MongoDB Atlas: Cluster operation delays and UI timeouts

Incident Report for MongoDB Cloud

Postmortem

Summary of Atlas Outage on June 4th 2025

This document describes an Atlas control plane service disruption that occurred on June 4th, 2025.

Issue Summary

Between 17:05 GMT and 22:54 GMT on June 4th, the MongoDB Atlas control plane experienced a service disruption due to a DNS misconfiguration. Customers were unable to make configuration changes across a range of MongoDB services, including Atlas databases, App Services and Device Sync, Atlas Data Federation, Stream Processing, Backup/Restore, and Atlas Search. The core data plane remained operational, and customer workloads continued uninterrupted. However, during the time of the disruption, customer clusters could not be managed via the UI, Admin API, or the auto-scaling system. Similarly, customers were unable to change network configuration, modify projects, or add/remove database users during this time. The Atlas Web UI was unavailable during a portion of this outage. 
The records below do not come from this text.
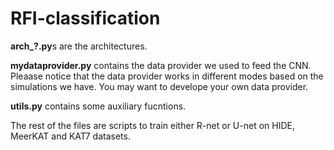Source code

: # RFI-classification

**arch_?.py**s are the architectures. 

**mydataprovider.py** contains the data provider we used to feed the CNN. Pleaase notice that the data provider works in different modes based on the simulations we have. You may want to develope your own data provider.

**utils.py** contains some auxiliary fucntions.

The rest of the files are scripts to train either R-net or U-net on HIDE, MeerKAT and KAT7 datasets. 

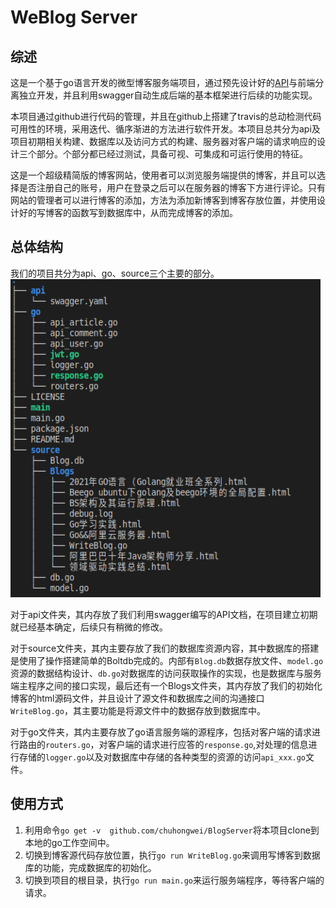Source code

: # WeBlog Server

## 综述

这是一个基于go语言开发的微型博客服务端项目，通过预先设计好的[API](api/swagger.yaml)与前端分离独立开发，并且利用swagger自动生成后端的基本框架进行后续的功能实现。

本项目通过github进行代码的管理，并且在github上搭建了travis的总动检测代码可用性的环境，采用迭代、循序渐进的方法进行软件开发。本项目总共分为api及项目初期相关构建、数据库以及访问方式的构建、服务器对客户端的请求响应的设计三个部分。个部分都已经过测试，具备可视、可集成和可运行使用的特征。

这是一个超级精简版的博客网站，使用者可以浏览服务端提供的博客，并且可以选择是否注册自己的账号，用户在登录之后可以在服务器的博客下方进行评论。只有网站的管理者可以进行博客的添加，方法为添加新博客到博客存放位置，并使用设计好的写博客的函数写到数据库中，从而完成博客的添加。



## 总体结构  

我们的项目共分为api、go、source三个主要的部分。  
![image-20201221185640524](./img/image-20201221185640524.png)

对于api文件夹，其内存放了我们利用swagger编写的API文档，在项目建立初期就已经基本确定，后续只有稍微的修改。

对于source文件夹，其内主要存放了我们的数据库资源内容，其中数据库的搭建是使用了操作搭建简单的Boltdb完成的。内部有`Blog.db`数据存放文件、`model.go`资源的数据结构设计、`db.go`对数据库的访问获取操作的实现，也是数据库与服务端主程序之间的接口实现，最后还有一个Blogs文件夹，其内存放了我们的初始化博客的html源码文件，并且设计了源文件和数据库之间的沟通接口`WriteBlog.go`，其主要功能是将源文件中的数据存放到数据库中。

对于go文件夹，其内主要存放了go语言服务端的源程序，包括对客户端的请求进行路由的`routers.go`，对客户端的请求进行应答的`response.go`,对处理的信息进行存储的`logger.go`以及对数据库中存储的各种类型的资源的访问`api_xxx.go`文件。



## 使用方式



1. 利用命令`go get -v  github.com/chuhongwei/BlogServer`将本项目clone到本地的go工作空间中。
2. 切换到博客源代码存放位置，执行`go run WriteBlog.go`来调用写博客到数据库的功能，完成数据库的初始化。
3. 切换到项目的根目录，执行`go run main.go`来运行服务端程序，等待客户端的请求。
This incident was the result of a DNS configuration change that impacted communication within Atlas’s internal metadata servers. These servers employ recursive DNS resolution that relies on name servers on the public Internet. An authorized operator executed a planned update to a DNS nameserver record that was believed to be unused. However, this belief was based on an incorrect internal configuration source. The disruption of communication between our metadata servers in turn disrupted most operations against the Atlas control plane.

The operator detected the misconfiguration within minutes. We immediately rolled back the offending change. However, our recovery process was delayed for several reasons. The top-level DNS records have a Time To Live (TTL) of 2 days. As such, rolling back the misconfiguration did not resolve the problem. We attempted multiple mitigations, including flushing local DNS caches and redirecting to an alternate resolver. After these mitigations proved unsuccessful, we requested that our upstream DNS provider flush the offending DNS records from the long-term cache. This fixed the immediate connectivity problem. Partial recovery was immediate. It took roughly another 60 minutes for all services to resume normal operations after working through queued work.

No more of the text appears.